Avoid Saying These Things at Work or You’ll Sound Old AF

Avoid Saying These Things at Work or You’ll Sound Old AF

We all know those blatant signs that someone is older than the rest. Saying “back in my day,” using exact change, or talking about joint stiffness, to start. But are you aware of some of the more subtle signals of old-fartness at the office? You may still feel 25 inside, but if you do one or more of these things — you don’t look it. Avoid these tells that make you seem like the oldest bruh on the block.

Power Point

Are you still calling it a Power Point presentation? Sorry, old timer. What you’re looking at now is a “slide deck.”

Struggling with basic tech literacy

If you don’t know how to convert a Word file to PDF, how to make a bar graph in Excel, or how to copy paste without using the Edit menu, are you on any nursing home waiting lists yet? The good ones can take years to get into.

Using two spaces after a period

If you want everyone to know you learned to type before the advent of computers, by all means, keep doing this. It’s a holdover from the typewriter age of monospaced typesetting, when the additional space was needed to clearly delineate when the next sentence began. We now use proportionally spaced fonts, and by “now” we mean since the last millennium.

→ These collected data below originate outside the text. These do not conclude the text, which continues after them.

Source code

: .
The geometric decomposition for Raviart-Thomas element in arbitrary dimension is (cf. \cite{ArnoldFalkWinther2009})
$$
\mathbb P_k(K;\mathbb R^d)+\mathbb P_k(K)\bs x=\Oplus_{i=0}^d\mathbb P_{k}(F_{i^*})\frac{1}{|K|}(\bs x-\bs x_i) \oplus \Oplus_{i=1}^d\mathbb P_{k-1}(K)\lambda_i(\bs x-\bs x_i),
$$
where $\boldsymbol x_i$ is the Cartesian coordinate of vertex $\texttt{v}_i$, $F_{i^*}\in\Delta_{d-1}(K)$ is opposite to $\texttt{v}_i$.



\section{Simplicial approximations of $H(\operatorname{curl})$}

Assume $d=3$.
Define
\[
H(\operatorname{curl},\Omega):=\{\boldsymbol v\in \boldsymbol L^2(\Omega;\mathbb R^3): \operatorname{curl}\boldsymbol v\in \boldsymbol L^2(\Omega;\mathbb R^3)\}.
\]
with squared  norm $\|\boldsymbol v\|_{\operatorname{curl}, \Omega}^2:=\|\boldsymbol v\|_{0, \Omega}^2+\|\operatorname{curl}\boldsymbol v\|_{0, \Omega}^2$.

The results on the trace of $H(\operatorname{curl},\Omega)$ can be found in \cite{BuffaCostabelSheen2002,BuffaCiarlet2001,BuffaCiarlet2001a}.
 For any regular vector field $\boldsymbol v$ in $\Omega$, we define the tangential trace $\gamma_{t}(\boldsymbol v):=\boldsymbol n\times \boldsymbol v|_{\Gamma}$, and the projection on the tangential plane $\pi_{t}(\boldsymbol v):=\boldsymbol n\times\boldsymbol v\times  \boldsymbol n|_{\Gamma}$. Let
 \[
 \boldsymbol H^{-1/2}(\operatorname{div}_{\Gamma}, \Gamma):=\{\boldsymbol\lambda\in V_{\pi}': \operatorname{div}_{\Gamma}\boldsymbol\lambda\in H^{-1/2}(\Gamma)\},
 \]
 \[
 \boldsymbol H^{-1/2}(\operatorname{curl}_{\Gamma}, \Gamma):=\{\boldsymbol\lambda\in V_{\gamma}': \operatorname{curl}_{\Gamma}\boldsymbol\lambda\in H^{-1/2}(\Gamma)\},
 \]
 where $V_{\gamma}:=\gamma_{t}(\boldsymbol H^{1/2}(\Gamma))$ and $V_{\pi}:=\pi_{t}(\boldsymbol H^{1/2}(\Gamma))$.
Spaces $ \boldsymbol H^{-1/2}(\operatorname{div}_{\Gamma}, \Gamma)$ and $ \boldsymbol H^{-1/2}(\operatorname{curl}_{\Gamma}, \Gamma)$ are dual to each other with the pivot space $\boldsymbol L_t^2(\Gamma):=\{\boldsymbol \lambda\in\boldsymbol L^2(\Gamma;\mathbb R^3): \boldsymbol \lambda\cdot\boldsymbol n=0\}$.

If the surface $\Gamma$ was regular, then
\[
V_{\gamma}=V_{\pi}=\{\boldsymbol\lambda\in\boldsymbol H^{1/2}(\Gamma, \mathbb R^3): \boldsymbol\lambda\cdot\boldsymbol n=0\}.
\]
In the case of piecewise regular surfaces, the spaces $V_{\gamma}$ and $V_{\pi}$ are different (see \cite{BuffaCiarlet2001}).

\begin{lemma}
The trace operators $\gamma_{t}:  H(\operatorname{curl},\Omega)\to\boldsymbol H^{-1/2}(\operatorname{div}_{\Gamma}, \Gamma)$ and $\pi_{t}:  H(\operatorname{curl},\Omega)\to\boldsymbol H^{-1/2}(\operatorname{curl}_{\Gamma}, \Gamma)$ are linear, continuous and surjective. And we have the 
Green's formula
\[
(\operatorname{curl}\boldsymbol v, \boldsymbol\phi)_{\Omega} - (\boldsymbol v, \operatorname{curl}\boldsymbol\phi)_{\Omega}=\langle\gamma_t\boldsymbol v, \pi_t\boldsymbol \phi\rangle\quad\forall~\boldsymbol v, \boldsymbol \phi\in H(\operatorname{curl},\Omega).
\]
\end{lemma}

Using email instead of Slack (or Teams)

There are times email makes sense. When sending large attachments, documents for review, HR policies, or things you may refer back to often, such as vacation schedules. But when you need to ask for a deadline extension, to reschedule a one-on-one meeting, or say “got it”? Nobody needs an email for that.

Making fun of social media

Have you ever said, “on the TikTok,” “in the Tweeeterverse,” or “I can’t keep up with what the kids are doing these days”? While you may not use social media, to deny or downplay its power sounds out of touch. Familiarise yourself with the main players: Instagram, TikTok, Twitter, Snapchat, YouTube, and Pinterest. (And take people who create content seriously — some of them earn way more than you.) Notice we didn’t include Facebook in that list? Speaking of…

Referencing Facebook

You can still be on Facebook, if you must, to keep up with old friends or post cute photos just so the Memories feature will show them to you again next year. But you may not mention this to anyone. This must remain your dirty little secret.

Having an AOL email address

AOL is the OG. It was the gateway to the web back in the late 90s. Which is why you must get rid of this ancient address. Same goes for Hotmail, Netscape, and even Yahoo. Dinosaurs, all. To paraphrase TikTok: If you ain’t on Gmail, then where the fuck you at?

Not having Venmo

Picture it: your office is doing a Super Bowl pool, going to a team lunch, or collecting for a group baby shower gift. And someone asks: Do you have Paypal? What’s your Zelle? Don’t be that guy. People don’t want to check multiple different apps and accounts to make sure they got reimbursed. Just get Venmo.

Leaving an actual voicemail

Why make a person listen to a longwinded ramble full polite fluff, uhs, ums, tangents, and breathy pauses, when you can send a seven-word direct message that saves you both time? Call me about the Peterson report. Thanks.

Using old office lingo

Please, for your own sake, don’t say the words Xerox, stewardess, memo, photocopy, or fax. Ever. If you feel the triteness of “think outside the box” or “soup to nuts” pressing against your lips, you must swallow it whole.

Making outdated cultural references

Have you ever quoted Friends? Said you’re more of a Carrie than a Miranda? Let slip how invested you were in Pam and Jim’s relationship? Avoid dropping cultural references from 15+ years ago, when your co-workers may have been fifth graders. Seinfeld may have a resurgence in cultural relevance now that it’s on Netflix, but maybe not. It’s a comedy about neurotic, self-absorbed white people from a decade in what kids now refer to as “the late 1900s.” (Sorry. It hurts us too.)

Using too many emojis

We don’t care what anyone says, you can pry the crying laughing emoji from our cold, dead hands. (It’s better than LOL, which everyone’s out here still using even though it’s been around since 1989.) But adding an emoji to every Slack message, or more than one (shudder), makes you look…not spritely. We’re all adults here. We can read between the lines and get your meaning. You don’t need to put the skull after everything you hope will be received as funny.

Making fun of your age

Harmless phrases like: I’m dating myself here, This was before your time, or anything that subtly mentions how long you’ve been around can do more harm than good. It may feel lighthearted and good-natured, but even joke comments point to self-consciousness, and remind everyone you were drinking 40s before they were born.